Monday, October 24, 2005

Killer Shrimp

The wait at Katsu-ya was 45 minutes, so I suggested Killer Shrimp right across it. I have seen and heard about this unusual restaurant, but with that name it never appealed to me. Parking along Ventura Blvd on a Saturday night is impossible, unless you valet, so seeing the half empty spaces, I was having second thoughts.

My friend called and said there was no wait, as I expected, and when I entered this place I thought about Kill Bill the movie. It looked straight out of a set of any Tarantino flick, red, black, dim, Chinese lanterns, gold stars and 70’s like music. There was a one-page paper menu with three main choices: Original, Pasta or Rice. Caesar salad, sweet potato pecan pie and soda, another half page sheet for beer and wine selection and a brief explanation about the Killer Shrimp.
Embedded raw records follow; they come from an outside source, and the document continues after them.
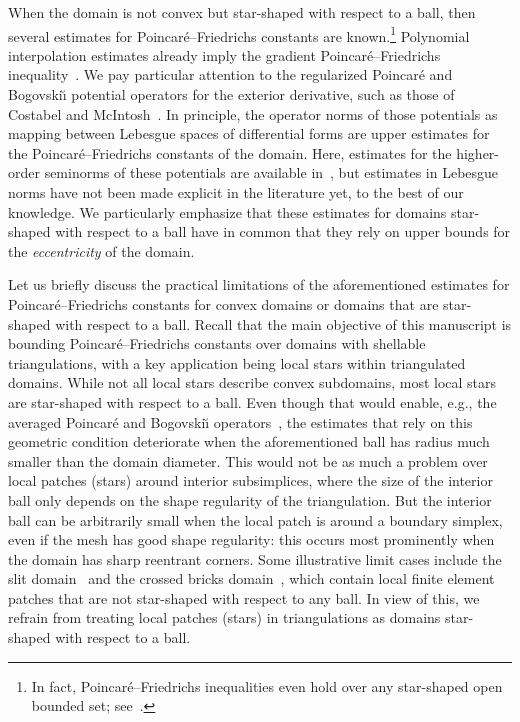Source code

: \documentclass[10pt,a4paper]{article}
\newcommand{\todo}[1]{{\color{RedOrange}\textbf{#1}}}
\begin{document}
When the domain is not convex but star-shaped with respect to a ball,
then several estimates for Poincar\'e--Friedrichs constants are known.\footnote{In fact, Poincar\'e--Friedrichs inequalities even hold over any star-shaped open bounded set; see~\cite[Theorem~3.1]{hurri1988poincare}.}
Polynomial interpolation estimates already imply the gradient Poincar\'e--Friedrichs inequality~\cite{brenner2008mathematical,ern2021finite}. 
We pay particular attention to the regularized Poincar\'e and Bogovski\u{\i} potential operators for the exterior derivative,
such as those of Costabel and McIntosh~\cite{costabel2010bogovskiui}.
In principle, the operator norms of those potentials as mapping between Lebesgue spaces of differential forms 
are upper estimates for the Poincar\'e--Friedrichs constants of the domain. 
Here, estimates for the higher-order seminorms of these potentials are available in~\cite{guzman2021estimation}, 
but estimates in Lebesgue norms have not been made explicit in the literature yet, to the best of our knowledge.
We particularly emphasize that these estimates for domains star-shaped with respect to a ball have in common that they rely on upper bounds for the \emph{eccentricity} of the domain.


Let us briefly discuss the practical limitations of the aforementioned estimates for Poincar\'e--Friedrichs constants for convex domains or domains that are star-shaped with respect to a ball. 
Recall that the main objective of this manuscript is bounding Poincar\'e--Friedrichs constants over domains with shellable triangulations, with a key application being local stars within triangulated domains. 
While not all local stars describe convex subdomains, most local stars are star-shaped with respect to a ball. 
Even though that would enable, e.g., the averaged Poincar\'e and Bogovski\u{\i} operators~\cite{costabel2010bogovskiui}, 
the estimates that rely on this geometric condition deteriorate when the aforementioned ball has radius much smaller than the domain diameter. 
This would not be as much a problem over local patches (stars) around interior subsimplices, where the size of the interior ball only depends on the shape regularity of the triangulation. 
But the interior ball can be arbitrarily small when the local patch is around a boundary simplex, even if the mesh has good shape regularity: 
this occurs most prominently when the domain has sharp reentrant corners. Some illustrative limit cases include the slit domain~\cite{veeser2012poincare} and the crossed bricks domain~\cite{licht2019smoothed}, 
which contain local finite element patches that are not star-shaped with respect to any ball. 
In view of this, we refrain from treating local patches (stars) in triangulations as domains star-shaped with respect to a ball. 
\end{document}
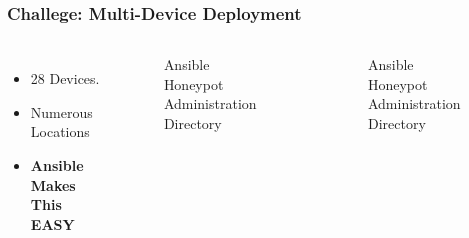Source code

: \begin{frame}
\frametitle{Challege: Multi-Device Deployment}

\begin{columns}
\begin{itemize}
    \item 28 Devices.
    \item Numerous Locations
    \item{\textbf{Ansible Makes This EASY}}
\end{itemize}

\begin{figure}[b]
\caption{Ansible Honeypot Administration Directory}
\end{figure}

\begin{figure}[H]
\caption{Ansible Honeypot Administration Directory}
\end{figure}

\end{columns}

\end{frame}
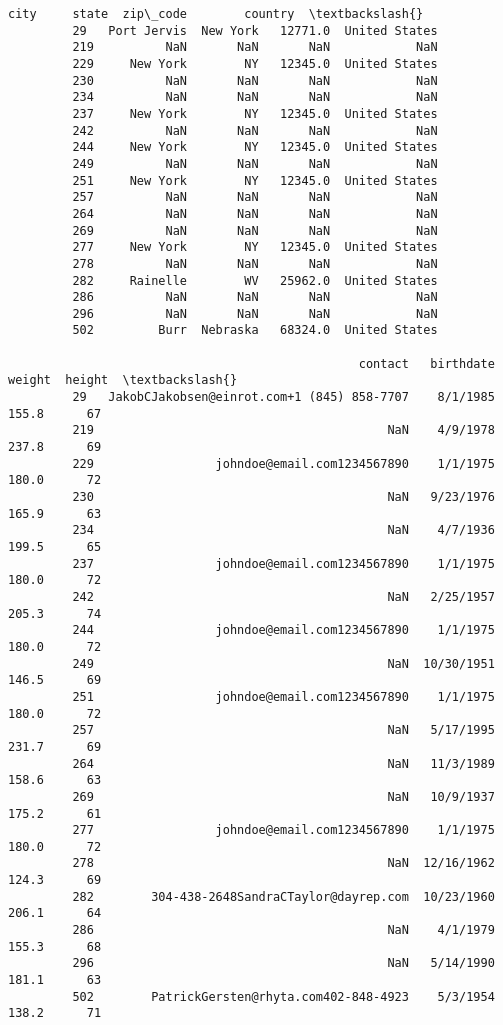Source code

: \documentclass[11pt]{article}
\begin{document}
\begin{Verbatim}[commandchars=\\\{\}]
                     city     state  zip\_code        country  \textbackslash{}
         29   Port Jervis  New York   12771.0  United States   
         219          NaN       NaN       NaN            NaN   
         229     New York        NY   12345.0  United States   
         230          NaN       NaN       NaN            NaN   
         234          NaN       NaN       NaN            NaN   
         237     New York        NY   12345.0  United States   
         242          NaN       NaN       NaN            NaN   
         244     New York        NY   12345.0  United States   
         249          NaN       NaN       NaN            NaN   
         251     New York        NY   12345.0  United States   
         257          NaN       NaN       NaN            NaN   
         264          NaN       NaN       NaN            NaN   
         269          NaN       NaN       NaN            NaN   
         277     New York        NY   12345.0  United States   
         278          NaN       NaN       NaN            NaN   
         282     Rainelle        WV   25962.0  United States   
         286          NaN       NaN       NaN            NaN   
         296          NaN       NaN       NaN            NaN   
         502         Burr  Nebraska   68324.0  United States   
         
                                                 contact   birthdate  weight  height  \textbackslash{}
         29   JakobCJakobsen@einrot.com+1 (845) 858-7707    8/1/1985   155.8      67   
         219                                         NaN    4/9/1978   237.8      69   
         229                 johndoe@email.com1234567890    1/1/1975   180.0      72   
         230                                         NaN   9/23/1976   165.9      63   
         234                                         NaN    4/7/1936   199.5      65   
         237                 johndoe@email.com1234567890    1/1/1975   180.0      72   
         242                                         NaN   2/25/1957   205.3      74   
         244                 johndoe@email.com1234567890    1/1/1975   180.0      72   
         249                                         NaN  10/30/1951   146.5      69   
         251                 johndoe@email.com1234567890    1/1/1975   180.0      72   
         257                                         NaN   5/17/1995   231.7      69   
         264                                         NaN   11/3/1989   158.6      63   
         269                                         NaN   10/9/1937   175.2      61   
         277                 johndoe@email.com1234567890    1/1/1975   180.0      72   
         278                                         NaN  12/16/1962   124.3      69   
         282        304-438-2648SandraCTaylor@dayrep.com  10/23/1960   206.1      64   
         286                                         NaN    4/1/1979   155.3      68   
         296                                         NaN   5/14/1990   181.1      63   
         502        PatrickGersten@rhyta.com402-848-4923    5/3/1954   138.2      71   
         

\end{Verbatim}
\end{document}
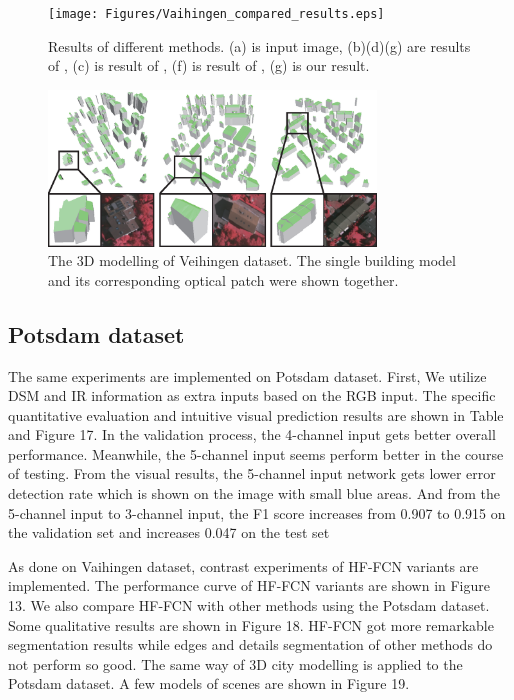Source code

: \begin{figure}
\centering
\texttt{[image: Figures/Vaihingen\_compared\_results.eps]}
\caption{Results of different methods. (a) is input image, (b)(d)(g) are results of \cite{IEEEexample:audebert2017deep}, (c) is result of \cite{IEEEexample:marmanis2016semantic}, (f) is result of \cite{IEEEexample:unknown}, (g) is our result.}
\label{15}
\end{figure}

\begin{figure}
\centering
\includegraphics[width=8.7cm]{Figures/Vaihigen_3Dmodelling.eps}
\caption{The 3D modelling of Veihingen dataset. The single building model and its corresponding optical patch were shown together.}
\label{16}
\end{figure}



\subsection{Potsdam dataset}
 The same experiments are implemented on Potsdam dataset. First, We utilize DSM and IR information as extra inputs based on the RGB input. The specific quantitative evaluation and intuitive visual prediction results are shown in Table and Figure 17. In the validation process, the 4-channel input gets better overall performance. Meanwhile, the 5-channel input seems perform better in the course of testing. From the visual results, the 5-channel input network gets lower error detection rate which is shown on the image with small blue areas. And from the 5-channel input to 3-channel input, the F1 score increases from 0.907 to 0.915 on the validation set and increases 0.047 on the test set \par
 \setlength{\parindent}{2ex} As done on Vaihingen dataset, contrast experiments of HF-FCN variants are implemented. The performance curve of HF-FCN variants are shown in Figure 13. We also compare HF-FCN with other methods using the Potsdam dataset. Some qualitative results are shown in Figure 18. HF-FCN got more remarkable segmentation results while edges and details segmentation of other methods do not perform so good. The same way of 3D city modelling is applied to the Potsdam dataset. A few models of scenes are shown in Figure 19.

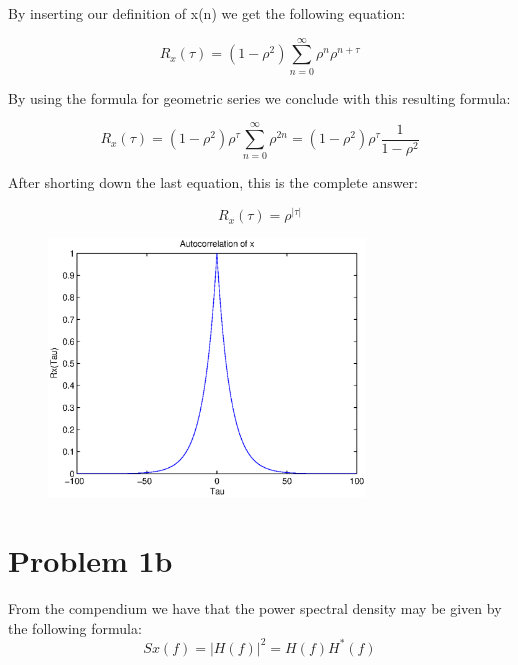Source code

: 	By inserting our definition of x(n) we get the following equation:
	
	\begin{equation*}
		R_x(\tau)=(1-\rho ^2)\sum_{n=0}^{\infty}\rho ^n\rho^{n+\tau}
	\end{equation*}
	
	By using the formula for geometric series we conclude with this resulting formula:
	
	\begin{equation*}
		R_x(\tau)=(1-\rho ^2)\rho^{\tau }\sum_{n=0}^{\infty}\rho^{2n}=(1-\rho ^2)\rho^{\tau }\frac{1}{1-\rho ^2}
	\end{equation*}
	
	After shorting down the last equation, this is the complete answer:
	
	\begin{equation}
		R_x(\tau)=\rho^{|\tau |}
	\end{equation}
	
	
	
	\begin{figure}[H]
	  \centering
	  \includegraphics[width=0.75\textwidth]{img/Oppgave1a}
	\end{figure}
	
  
  
  \section{Problem 1b}
	From the compendium we have that the power spectral density may be given by the following formula:
	\begin{equation}
		Sx(f)=|H(f)|^2=H(f)H^*(f)
	\end{equation}
	
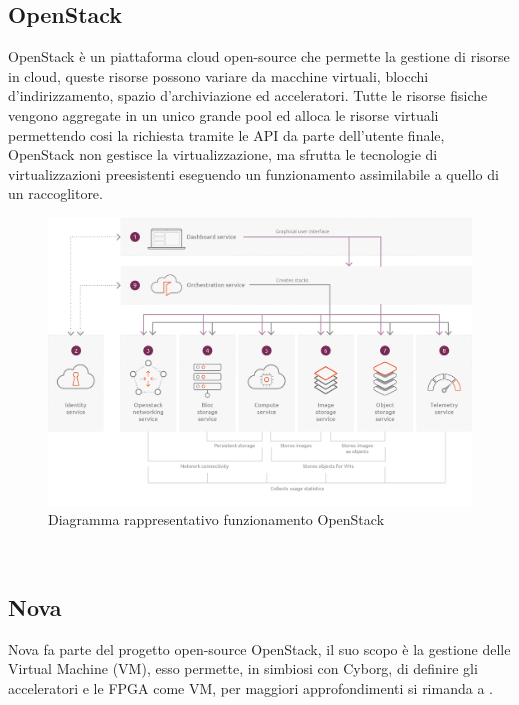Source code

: \subsection{OpenStack}
OpenStack è un piattaforma cloud open-source\cite{OpenStack2} che permette la gestione di risorse in cloud, queste risorse possono variare da macchine virtuali, blocchi d'indirizzamento, spazio d'archiviazione ed acceleratori. Tutte le risorse fisiche vengono aggregate in un unico grande pool ed alloca le risorse virtuali permettendo cosi la richiesta tramite le API da parte dell'utente finale, OpenStack non gestisce la virtualizzazione, ma sfrutta le tecnologie di virtualizzazioni preesistenti eseguendo un funzionamento assimilabile a quello di un raccoglitore.
\begin{figure}[h]
\centering
\includegraphics[width=1\textwidth]{images/Openstack.jpg}
\caption{Diagramma rappresentativo funzionamento OpenStack\cite{OpenStack2}}
\end{figure}\\
\subsection{Nova}
Nova fa parte del progetto open-source OpenStack, il suo scopo è la gestione delle Virtual Machine (VM), esso permette, in simbiosi con Cyborg, di definire gli acceleratori e le FPGA come VM, per maggiori approfondimenti si rimanda a \cite{Nova}.
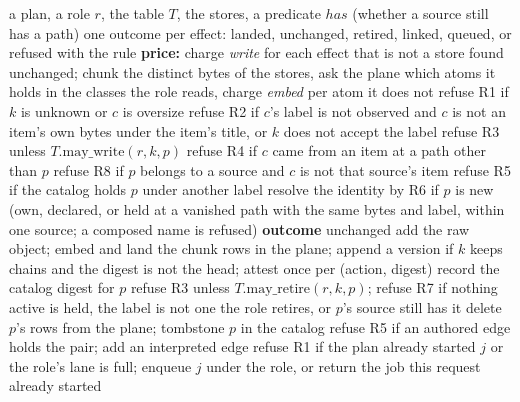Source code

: \documentclass[11pt]{article}
\theoremstyle{plain}
\theoremstyle{definition}
\theoremstyle{remark}
\newcommand{\code}[1]{\texttt{#1}}
\begin{document}
\begin{algorithm}[t]
\caption{Landing a plan, effect by effect, the key last (\code{core/ingest/writer.py}).}
\label{alg:land}
\footnotesize
\begin{algorithmic}[1]
\Require a plan, a role $r$, the table $T$, the stores, a predicate $\mathit{has}$ (whether a source still has a path)
\Ensure one outcome per effect: landed, unchanged, retired, linked, queued, or refused with the rule
\State \textbf{price:} charge \emph{write} for each effect that is not a store found unchanged; chunk the distinct bytes of the stores, ask the plane which atoms it holds in the classes the role reads, charge \emph{embed} per atom it does not
    \State refuse R1 if $k$ is unknown or $c$ is oversize
    \State refuse R2 if $c$'s label is not observed and $c$ is not an item's own bytes under the item's title, or $k$ does not accept the label
    \State refuse R3 unless $T.\mathrm{may\_write}(r, k, p)$ 
    \State refuse R4 if $c$ came from an item at a path other than $p$
    \State refuse R8 if $p$ belongs to a source and $c$ is not that source's item
    \State refuse R5 if the catalog holds $p$ under another label
    \State resolve the identity by R6 if $p$ is new (own, declared, or held at a vanished path with the same bytes and label, within one source; a composed name is refused)
     \textbf{outcome} unchanged
    \EndIf
    \State add the raw object; embed and land the chunk rows in the plane; append a version if $k$ keeps chains and the digest is not the head; attest once per (action, digest)
    \State record the catalog digest for $p$ 
    \State refuse R3 unless $T.\mathrm{may\_retire}(r, k, p)$; refuse R7 if nothing active is held, the label is not one the role retires, or $p$'s source still has it
    \State delete $p$'s rows from the plane; tombstone $p$ in the catalog 
   refuse R5 if an authored edge holds the pair; add an interpreted edge
   refuse R1 if the plan already started $j$ or the role's lane is full; enqueue $j$ under the role, or return the job this request already started
  \EndIf
\EndFor
\end{algorithmic}
\end{algorithm}
\end{document}
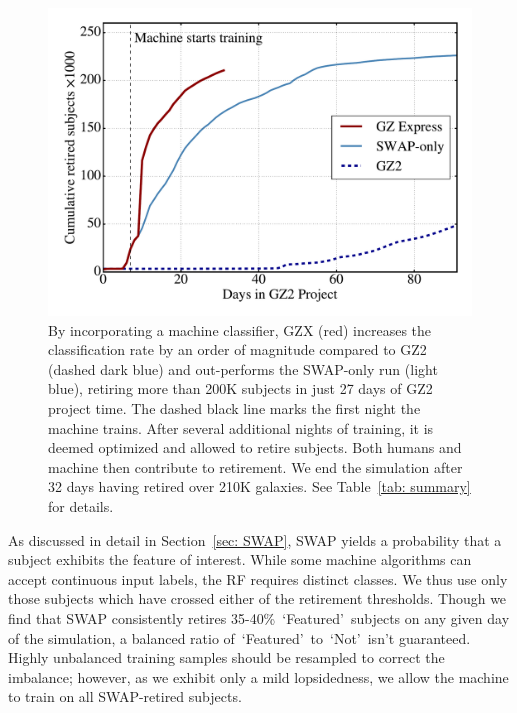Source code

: \documentclass[twocolumn,  trackchanges,]{aastex6}%
\newcommand{\feat}{`Featured'}
\newcommand{\notfeat}{`Not'}
\begin{document}
\begin{figure}[t!]
\centering
\includegraphics[width=5.5in]{f7.pdf}
\caption{By incorporating a machine classifier, GZX (red) increases the classification rate by an order of magnitude compared to GZ2 (dashed dark blue) and out-performs the SWAP-only run (light blue), retiring more than 200K subjects in just 27 days of GZ2 project time. The dashed black line marks the first night the machine trains. After several additional nights of training, it is deemed optimized and allowed to retire subjects. Both humans and machine then contribute to retirement. We end the simulation after 32 days having retired over 210K galaxies. See Table~\ref{tab: summary} for details. \label{fig: money}}
\end{figure}


As discussed in detail in Section~\ref{sec: SWAP}, SWAP yields a probability that 
a subject exhibits the feature of interest. While some machine algorithms can 
accept continuous input labels, the RF requires distinct classes. We thus use only 
those subjects which have crossed either of the retirement thresholds. 
Though we find that SWAP consistently retires 35-40\%~\feat~subjects on 
any given day of the simulation, a balanced ratio of~\feat~to~\notfeat~isn't guaranteed.
 Highly unbalanced training samples should be resampled to correct the imbalance; 
however, as we exhibit only a mild lopsidedness, we allow the machine to train on all 
SWAP-retired subjects.  
\end{document}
I forgot to inquire about its history, but they served shrimp prepared gumbo style. Spicy, saucy and shrimp (with or without shells) for $16.99. As soon as the waiter brought a large colander filled with cut French bread, I should have decided to stick with the Original. I was right. The rice soaked most of the juices and a dozen or so shelled shrimp on top didn’t look appetizing to me. My friends were happy with their angel hair pasta. But all of us wished we all had the Original.

They have a location at Marina del Rey and another somewhere in LA. One patron has been a customer for the last 15 years. Now that’s a lot of gumbo.


1/4 cup butter
1 tablespoons olive oil
1 tablespoon chili sauce
2 tablespoons Worcestershire sauce
2 teaspoons fresh squeezed lemon juice
1/2 lemon, sliced with peel
4 large cloves garlic, minced 1 teaspoon chopped parsley
1 small Anaheim chile peppers, chopped
(optional) 1 tablespoon crushed red pepper flakes
1 teaspoon dried oregano
1 tablespoon Tabasco pepper sauce
1 pound large shrimp with tails (peeled and deveined)uncooked
French Bread for dipping

In a large saucepan over medium heat, simmer butter, olive oil, chili sauce, Worcestershire sauce, lemon juice, lemon, garlic, parsley, Anaheim chile, red pepper flakes, oregano and Tabasco until well blended. Remove from heat and let cool.

Place sauce in a zip-lock bag; add shrimp. Refrigerate at least 8 hours or overnight.

Preheat oven to 350 degrees. Place sauce and shrimp in a large shallow baking pan; bake approximately 10 to 15 minutes or until shrimp are opaque in center (cut to test). Remove from oven.

Place mixture in shallow bowls and serve with a crusty French bread for dipping in sauce (this dish is eaten with your fingers). Makes 4 servings.